[PATCH v2 1/4] usb: typec: ucsi: Fix null deref in trace
From: Jameson Thies
Date: Tue Apr 23 2024 - 21:49:03 EST
From: Abhishek Pandit-Subedi <abhishekpandit@xxxxxxxxxxxx>
ucsi_register_altmode checks IS_ERR on returned pointer and treats
NULL as valid. This results in a null deref when
trace_ucsi_register_altmode is called. Return an error from
ucsi_register_displayport when it is not supported and register the
altmode with typec_port_register_altmode.

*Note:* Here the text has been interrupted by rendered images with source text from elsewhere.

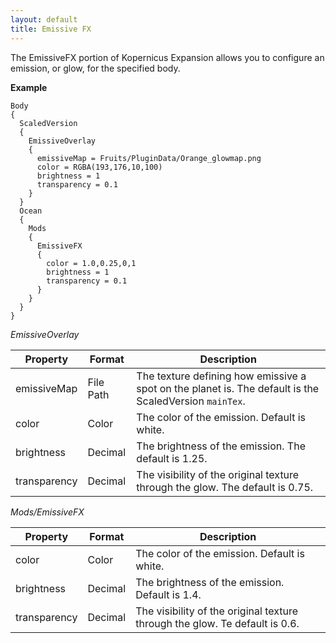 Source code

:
 ```yaml
---
layout: default
title: Emissive FX
---
```


The EmissiveFX portion of Kopernicus Expansion allows you to configure an emission, or glow, for the specified body.

**Example**
```
Body
{
  ScaledVersion
  {
    EmissiveOverlay
    {
      emissiveMap = Fruits/PluginData/Orange_glowmap.png
      color = RGBA(193,176,10,100)
      brightness = 1
      transparency = 0.1
    }
  }
  Ocean
  {
    Mods
    {
      EmissiveFX
      {
        color = 1.0,0.25,0,1
        brightness = 1
        transparency = 0.1
      }
    }
  }
}
```

*EmissiveOverlay*

|Property|Format|Description|
|--------|------|-----------|
|emissiveMap|File Path|The texture defining how emissive a spot on the planet is. The default is the ScaledVersion `mainTex`.|
|color|Color|The color of the emission. Default is white.|
|brightness|Decimal|The brightness of the emission. The default is 1.25.|
|transparency|Decimal|The visibility of the original texture through the glow. The default is 0.75.|

*Mods/EmissiveFX*

|Property|Format|Description|
|--------|------|-----------|
|color|Color|The color of the emission. Default is white.|
|brightness|Decimal|The brightness of the emission. Default is 1.4.|
|transparency|Decimal|The visibility of the original texture through the glow. Te default is 0.6.|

Reviewed-by: Jameson Thies <jthies@xxxxxxxxxx>
Signed-off-by: Abhishek Pandit-Subedi <abhishekpandit@xxxxxxxxxxxx>
---
Changes in V2:
- Checks for error response from ucsi_register_displayport when
registering DisplayPort alternate mode.
drivers/usb/typec/ucsi/ucsi.c | 3 +++
drivers/usb/typec/ucsi/ucsi.h | 2 +-
2 files changed, 4 insertions(+), 1 deletion(-)
diff --git a/drivers/usb/typec/ucsi/ucsi.c b/drivers/usb/typec/ucsi/ucsi.c
index cb52e7b0a2c5c..f3b413f94fd28 100644
--- a/drivers/usb/typec/ucsi/ucsi.c
+++ b/drivers/usb/typec/ucsi/ucsi.c
@@ -361,6 +361,9 @@ static int ucsi_register_altmode(struct ucsi_connector *con,
switch (desc->svid) {
case USB_TYPEC_DP_SID:
alt = ucsi_register_displayport(con, override, i, desc);
+ if (IS_ERR(alt) && PTR_ERR(alt) == -EOPNOTSUPP)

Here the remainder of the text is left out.